Two recent articles caught my eye this week. One article focused on the Fourth Generation of artificial intelligence, calling it artificial intuition. The other article explores the shift from artificial narrow intelligence to Artificial General Intelligence. In the case of artificial intuition, author Mark Gazit describes how helpful AI has become, and its ongoing limitations. Machine learning is still fully dependent on historic data. New and unknown scenarios leave data scientists helpless. Mr. Gazit suggests that in order to have true artificial intelligence, we need machines that can think on their own.
The article goes on to describe the notion of a thinking machine as artificial intuition. This fourth generation of AI enables computers to identify threats and opportunities without being told what to look for, just as human intuition allows us to make decisions without specifically being instructed on how to do so. Considered impossible not too long ago, companies like Google, Amazon and IBM are working to develop solutions, and a few companies have already managed to operationalize it. The article goes on to describe how it works, and how it can be applied. For example, artificial intuition can be used by large global banks to detect sophisticated new financial cybercrime schemes, including money laundering, fraud and ATM hacking.
The second article explores the transition from artificial narrow intelligence (ANI) to artificial general intelligence (AGI). ANI is the current iteration of AI, where applications are use case specific. AlphaGo can win at the game Go but cannot play other games. AGI mimics human intelligence and learning; learning in one domain is applied to another. The visual below (click to enlarge) uses a view of the exponential growth of computing to create a timeline for the realization of AGI, and ultimately the realization of artificial super intelligence. Per this view articulated by famous futurist Ray Kurzweil, AGI is realized by 2040.
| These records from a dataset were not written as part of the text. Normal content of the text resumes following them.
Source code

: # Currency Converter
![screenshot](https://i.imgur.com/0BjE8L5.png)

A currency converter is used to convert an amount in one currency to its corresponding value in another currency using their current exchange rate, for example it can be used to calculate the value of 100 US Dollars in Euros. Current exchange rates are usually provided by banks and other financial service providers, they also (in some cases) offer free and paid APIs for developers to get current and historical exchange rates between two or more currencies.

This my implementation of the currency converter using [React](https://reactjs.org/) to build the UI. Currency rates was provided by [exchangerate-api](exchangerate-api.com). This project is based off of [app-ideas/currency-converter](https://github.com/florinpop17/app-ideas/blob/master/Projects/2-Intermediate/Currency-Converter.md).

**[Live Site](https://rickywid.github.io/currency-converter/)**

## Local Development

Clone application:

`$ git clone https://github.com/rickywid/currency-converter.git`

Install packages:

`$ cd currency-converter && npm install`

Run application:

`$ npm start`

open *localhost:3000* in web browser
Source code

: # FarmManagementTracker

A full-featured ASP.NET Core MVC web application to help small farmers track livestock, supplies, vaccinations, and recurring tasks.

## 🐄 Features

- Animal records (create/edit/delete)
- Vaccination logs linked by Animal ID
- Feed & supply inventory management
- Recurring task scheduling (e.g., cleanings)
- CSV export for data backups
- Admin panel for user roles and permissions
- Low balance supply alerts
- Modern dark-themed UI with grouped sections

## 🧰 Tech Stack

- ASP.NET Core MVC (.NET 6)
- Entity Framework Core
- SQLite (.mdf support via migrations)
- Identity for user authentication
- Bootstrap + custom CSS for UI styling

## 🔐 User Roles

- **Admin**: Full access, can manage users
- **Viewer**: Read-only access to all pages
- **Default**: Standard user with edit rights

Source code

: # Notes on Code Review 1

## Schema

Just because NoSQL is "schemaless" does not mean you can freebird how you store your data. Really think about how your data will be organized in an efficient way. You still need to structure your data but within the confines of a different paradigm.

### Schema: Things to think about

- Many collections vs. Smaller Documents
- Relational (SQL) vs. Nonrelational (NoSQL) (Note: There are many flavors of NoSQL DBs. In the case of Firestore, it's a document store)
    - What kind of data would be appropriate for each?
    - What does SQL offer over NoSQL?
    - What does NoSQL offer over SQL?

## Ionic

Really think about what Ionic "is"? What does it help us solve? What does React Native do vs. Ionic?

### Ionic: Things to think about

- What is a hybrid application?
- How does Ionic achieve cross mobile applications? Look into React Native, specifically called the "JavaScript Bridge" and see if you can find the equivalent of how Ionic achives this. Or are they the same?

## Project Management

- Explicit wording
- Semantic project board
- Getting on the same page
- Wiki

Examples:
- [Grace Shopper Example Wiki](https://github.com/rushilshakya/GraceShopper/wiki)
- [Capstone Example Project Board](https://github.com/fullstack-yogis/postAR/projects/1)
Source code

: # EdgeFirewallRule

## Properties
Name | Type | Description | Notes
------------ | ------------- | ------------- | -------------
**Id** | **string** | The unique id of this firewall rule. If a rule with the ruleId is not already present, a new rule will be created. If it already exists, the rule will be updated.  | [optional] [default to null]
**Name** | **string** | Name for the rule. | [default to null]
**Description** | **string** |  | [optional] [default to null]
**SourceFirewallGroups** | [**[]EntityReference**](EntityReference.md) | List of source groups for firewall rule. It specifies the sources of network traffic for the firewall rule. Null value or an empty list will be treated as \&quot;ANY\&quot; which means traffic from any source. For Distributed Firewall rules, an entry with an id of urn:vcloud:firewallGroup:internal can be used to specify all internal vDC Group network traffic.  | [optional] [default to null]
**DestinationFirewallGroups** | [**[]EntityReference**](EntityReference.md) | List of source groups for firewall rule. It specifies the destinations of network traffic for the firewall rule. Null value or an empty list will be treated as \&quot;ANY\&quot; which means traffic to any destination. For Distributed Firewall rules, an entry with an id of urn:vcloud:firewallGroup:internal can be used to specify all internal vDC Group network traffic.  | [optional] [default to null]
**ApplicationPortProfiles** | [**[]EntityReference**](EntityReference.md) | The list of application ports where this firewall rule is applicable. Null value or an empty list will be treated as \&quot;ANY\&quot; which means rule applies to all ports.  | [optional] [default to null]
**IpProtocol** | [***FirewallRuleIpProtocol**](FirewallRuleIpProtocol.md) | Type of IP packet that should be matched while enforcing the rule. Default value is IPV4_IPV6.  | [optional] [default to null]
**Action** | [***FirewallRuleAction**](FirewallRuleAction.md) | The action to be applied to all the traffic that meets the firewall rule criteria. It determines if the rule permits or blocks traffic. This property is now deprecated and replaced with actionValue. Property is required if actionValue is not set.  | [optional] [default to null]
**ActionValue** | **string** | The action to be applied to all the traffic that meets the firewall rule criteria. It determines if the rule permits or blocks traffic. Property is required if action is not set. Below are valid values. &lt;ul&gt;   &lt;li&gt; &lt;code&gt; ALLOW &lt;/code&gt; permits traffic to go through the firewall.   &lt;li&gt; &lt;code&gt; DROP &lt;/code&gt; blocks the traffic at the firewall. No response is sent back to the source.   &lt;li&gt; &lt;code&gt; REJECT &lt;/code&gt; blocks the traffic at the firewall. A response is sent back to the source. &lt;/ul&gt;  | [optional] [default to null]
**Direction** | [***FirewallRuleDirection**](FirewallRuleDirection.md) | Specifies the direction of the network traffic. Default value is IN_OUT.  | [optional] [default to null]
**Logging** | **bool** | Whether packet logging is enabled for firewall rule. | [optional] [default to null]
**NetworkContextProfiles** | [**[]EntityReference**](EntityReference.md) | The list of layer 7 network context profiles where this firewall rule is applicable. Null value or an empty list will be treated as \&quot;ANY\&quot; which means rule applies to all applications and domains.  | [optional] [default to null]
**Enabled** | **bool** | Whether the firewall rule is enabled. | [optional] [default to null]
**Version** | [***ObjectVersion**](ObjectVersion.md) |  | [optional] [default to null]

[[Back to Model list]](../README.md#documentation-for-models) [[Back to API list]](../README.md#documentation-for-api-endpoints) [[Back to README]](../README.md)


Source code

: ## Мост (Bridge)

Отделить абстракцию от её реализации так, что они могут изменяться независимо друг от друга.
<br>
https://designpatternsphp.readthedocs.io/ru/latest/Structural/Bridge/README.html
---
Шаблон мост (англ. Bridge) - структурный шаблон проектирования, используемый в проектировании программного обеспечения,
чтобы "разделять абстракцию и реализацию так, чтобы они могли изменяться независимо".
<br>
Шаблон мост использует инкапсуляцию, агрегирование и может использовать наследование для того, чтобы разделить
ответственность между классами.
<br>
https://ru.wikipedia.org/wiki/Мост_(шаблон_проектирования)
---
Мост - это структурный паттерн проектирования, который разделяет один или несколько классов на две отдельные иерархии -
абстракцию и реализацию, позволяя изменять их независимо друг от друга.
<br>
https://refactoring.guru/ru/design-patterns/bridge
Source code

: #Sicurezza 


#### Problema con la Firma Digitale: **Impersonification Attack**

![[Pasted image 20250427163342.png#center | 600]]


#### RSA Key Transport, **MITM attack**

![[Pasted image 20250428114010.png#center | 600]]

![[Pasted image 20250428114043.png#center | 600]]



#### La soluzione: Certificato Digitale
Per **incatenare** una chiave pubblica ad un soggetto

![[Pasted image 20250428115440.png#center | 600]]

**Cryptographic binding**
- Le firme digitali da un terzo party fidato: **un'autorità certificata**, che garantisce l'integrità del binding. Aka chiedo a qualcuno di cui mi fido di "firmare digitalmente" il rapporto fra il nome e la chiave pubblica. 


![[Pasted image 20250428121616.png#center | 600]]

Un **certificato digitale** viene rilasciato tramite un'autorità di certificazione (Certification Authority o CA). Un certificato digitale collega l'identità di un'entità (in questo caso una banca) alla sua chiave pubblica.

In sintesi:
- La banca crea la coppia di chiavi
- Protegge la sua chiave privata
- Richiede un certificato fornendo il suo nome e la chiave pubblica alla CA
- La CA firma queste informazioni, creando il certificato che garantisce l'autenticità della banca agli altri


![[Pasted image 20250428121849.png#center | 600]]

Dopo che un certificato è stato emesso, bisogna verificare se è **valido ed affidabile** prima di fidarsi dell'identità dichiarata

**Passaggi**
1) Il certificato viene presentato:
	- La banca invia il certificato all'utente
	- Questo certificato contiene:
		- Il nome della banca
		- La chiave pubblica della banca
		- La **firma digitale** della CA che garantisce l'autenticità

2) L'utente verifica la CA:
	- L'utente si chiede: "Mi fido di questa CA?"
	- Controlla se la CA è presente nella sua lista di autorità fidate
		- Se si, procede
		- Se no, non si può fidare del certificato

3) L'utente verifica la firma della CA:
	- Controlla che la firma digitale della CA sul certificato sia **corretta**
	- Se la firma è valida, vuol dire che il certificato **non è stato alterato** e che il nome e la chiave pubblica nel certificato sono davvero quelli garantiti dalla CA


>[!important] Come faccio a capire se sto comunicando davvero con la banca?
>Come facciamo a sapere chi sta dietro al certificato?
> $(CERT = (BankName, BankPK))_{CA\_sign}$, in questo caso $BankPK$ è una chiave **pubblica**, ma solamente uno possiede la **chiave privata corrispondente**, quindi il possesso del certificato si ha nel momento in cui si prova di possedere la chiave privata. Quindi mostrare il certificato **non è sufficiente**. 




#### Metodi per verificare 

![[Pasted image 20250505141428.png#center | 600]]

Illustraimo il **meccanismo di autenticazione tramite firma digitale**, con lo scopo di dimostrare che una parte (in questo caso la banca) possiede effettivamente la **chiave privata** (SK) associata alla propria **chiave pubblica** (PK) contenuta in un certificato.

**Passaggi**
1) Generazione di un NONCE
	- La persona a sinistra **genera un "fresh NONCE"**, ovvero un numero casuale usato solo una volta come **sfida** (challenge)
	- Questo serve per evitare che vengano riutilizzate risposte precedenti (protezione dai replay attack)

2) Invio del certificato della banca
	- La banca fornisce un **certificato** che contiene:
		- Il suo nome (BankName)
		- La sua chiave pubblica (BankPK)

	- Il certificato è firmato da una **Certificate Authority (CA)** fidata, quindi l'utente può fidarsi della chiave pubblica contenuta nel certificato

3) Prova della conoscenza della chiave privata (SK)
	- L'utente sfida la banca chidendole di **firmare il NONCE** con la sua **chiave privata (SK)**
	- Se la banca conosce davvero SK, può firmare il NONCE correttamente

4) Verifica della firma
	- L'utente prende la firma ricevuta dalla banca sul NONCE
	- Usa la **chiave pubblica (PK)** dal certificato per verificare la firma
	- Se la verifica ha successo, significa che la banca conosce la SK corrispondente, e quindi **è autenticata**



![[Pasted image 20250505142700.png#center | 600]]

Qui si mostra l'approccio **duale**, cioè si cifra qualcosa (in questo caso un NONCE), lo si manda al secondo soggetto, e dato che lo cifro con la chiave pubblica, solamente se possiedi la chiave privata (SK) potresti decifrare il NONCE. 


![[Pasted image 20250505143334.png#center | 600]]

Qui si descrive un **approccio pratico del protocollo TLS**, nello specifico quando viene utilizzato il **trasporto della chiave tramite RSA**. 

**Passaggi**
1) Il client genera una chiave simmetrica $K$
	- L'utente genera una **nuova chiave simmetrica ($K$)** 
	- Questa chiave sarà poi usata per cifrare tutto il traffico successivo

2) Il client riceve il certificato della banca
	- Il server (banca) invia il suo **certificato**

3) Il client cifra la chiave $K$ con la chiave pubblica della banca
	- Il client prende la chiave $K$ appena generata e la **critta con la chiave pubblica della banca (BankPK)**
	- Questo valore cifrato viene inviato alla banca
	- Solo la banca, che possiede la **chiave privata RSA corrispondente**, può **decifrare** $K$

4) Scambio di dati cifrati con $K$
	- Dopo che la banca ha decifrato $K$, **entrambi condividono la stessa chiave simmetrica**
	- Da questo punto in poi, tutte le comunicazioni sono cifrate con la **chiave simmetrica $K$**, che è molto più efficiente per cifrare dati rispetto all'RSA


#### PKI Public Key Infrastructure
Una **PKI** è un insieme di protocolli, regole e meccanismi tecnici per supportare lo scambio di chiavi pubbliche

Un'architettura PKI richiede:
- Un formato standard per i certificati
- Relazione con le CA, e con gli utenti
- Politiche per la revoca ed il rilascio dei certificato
The referenced article, authored by Gary Grossman, describes the potential for another AI winter. In this scenario, compute power does not follow the path envisioned by Kurzweil, leading to another AI winter, where expectations of the technology fail to live up to the hype, thus lowering implementation and future investment. Mr. Grossman explains that this has happened twice in the history of AI – in the 1980s and 1990s – and required many years each time to overcome, waiting for advances in technique or computing capabilities.
The article explores where we are on the AGI journey. Mr. Grossman explains that a consensus of several surveys of AI experts suggests AGI is still decades into the future. However, he describes a transitional AI, that just may exist today.